--- Instructions for the task ---
Each entry must appear in the answer exactly as written.
⟨
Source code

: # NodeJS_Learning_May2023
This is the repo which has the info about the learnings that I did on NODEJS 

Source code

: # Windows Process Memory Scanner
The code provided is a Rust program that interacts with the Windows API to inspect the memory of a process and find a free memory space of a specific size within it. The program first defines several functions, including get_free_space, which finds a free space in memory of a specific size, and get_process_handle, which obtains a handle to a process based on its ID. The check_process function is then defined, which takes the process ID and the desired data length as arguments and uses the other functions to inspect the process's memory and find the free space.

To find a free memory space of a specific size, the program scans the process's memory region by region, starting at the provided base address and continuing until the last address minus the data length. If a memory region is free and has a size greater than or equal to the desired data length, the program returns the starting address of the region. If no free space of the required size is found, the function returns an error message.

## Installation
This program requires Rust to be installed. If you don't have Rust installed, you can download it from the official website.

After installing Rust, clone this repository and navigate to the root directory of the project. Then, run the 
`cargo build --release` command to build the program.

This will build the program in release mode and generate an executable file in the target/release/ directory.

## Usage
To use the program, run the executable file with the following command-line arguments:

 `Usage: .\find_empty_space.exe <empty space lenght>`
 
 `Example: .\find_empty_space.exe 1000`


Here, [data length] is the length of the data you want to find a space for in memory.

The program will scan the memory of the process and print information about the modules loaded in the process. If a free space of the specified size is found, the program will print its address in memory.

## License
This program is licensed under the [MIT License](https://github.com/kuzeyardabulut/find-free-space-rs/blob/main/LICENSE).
⟩
--- Final answer ---
Source code

: # NodeJS_Learning_May2023
This is the repo which has the info about the learnings that I did on NODEJS 

Source code

: # Windows Process Memory Scanner
The code provided is a Rust program that interacts with the Windows API to inspect the memory of a process and find a free memory space of a specific size within it. The program first defines several functions, including get_free_space, which finds a free space in memory of a specific size, and get_process_handle, which obtains a handle to a process based on its ID. The check_process function is then defined, which takes the process ID and the desired data length as arguments and uses the other functions to inspect the process's memory and find the free space.

To find a free memory space of a specific size, the program scans the process's memory region by region, starting at the provided base address and continuing until the last address minus the data length. If a memory region is free and has a size greater than or equal to the desired data length, the program returns the starting address of the region. If no free space of the required size is found, the function returns an error message.

## Installation
This program requires Rust to be installed. If you don't have Rust installed, you can download it from the official website.

After installing Rust, clone this repository and navigate to the root directory of the project. Then, run the 
`cargo build --release` command to build the program.

This will build the program in release mode and generate an executable file in the target/release/ directory.

## Usage
To use the program, run the executable file with the following command-line arguments:

 `Usage: .\find_empty_space.exe <empty space lenght>`
 
 `Example: .\find_empty_space.exe 1000`


Here, [data length] is the length of the data you want to find a space for in memory.

The program will scan the memory of the process and print information about the modules loaded in the process. If a free space of the specified size is found, the program will print its address in memory.

## License
This program is licensed under the [MIT License](https://github.com/kuzeyardabulut/find-free-space-rs/blob/main/LICENSE).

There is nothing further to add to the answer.